[TASK STATEMENT]
Within the records below, how many lines hold the string "example"? State that number and nothing else.
[[ RECORDS FOR PROCESSING open ]]
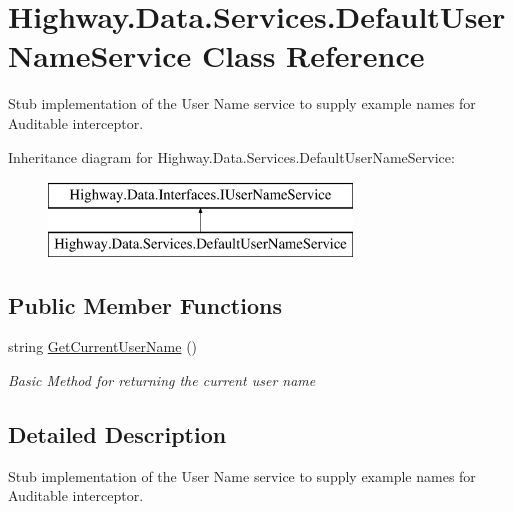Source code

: \hypertarget{class_highway_1_1_data_1_1_services_1_1_default_user_name_service}{\section{Highway.\-Data.\-Services.\-Default\-User\-Name\-Service Class Reference}
\label{class_highway_1_1_data_1_1_services_1_1_default_user_name_service}
}


Stub implementation of the User Name service to supply example names for Auditable interceptor.  


Inheritance diagram for Highway.\-Data.\-Services.\-Default\-User\-Name\-Service\-:\begin{figure}[H]
\begin{center}
\leavevmode
\includegraphics[height=2.000000cm]{class_highway_1_1_data_1_1_services_1_1_default_user_name_service}
\end{center}
\end{figure}
\subsection*{Public Member Functions}
\begin{DoxyCompactItemize}
\item 
string \hyperlink{class_highway_1_1_data_1_1_services_1_1_default_user_name_service_a58828bf30490a5dc67049d2dc77da0c3}{Get\-Current\-User\-Name} ()
\begin{DoxyCompactList}\small\item\em Basic Method for returning the current user name \end{DoxyCompactList}\end{DoxyCompactItemize}


\subsection{Detailed Description}
Stub implementation of the User Name service to supply example names for Auditable interceptor.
[[ RECORDS FOR PROCESSING closed ]]
[PROBLEM SOLUTION]
2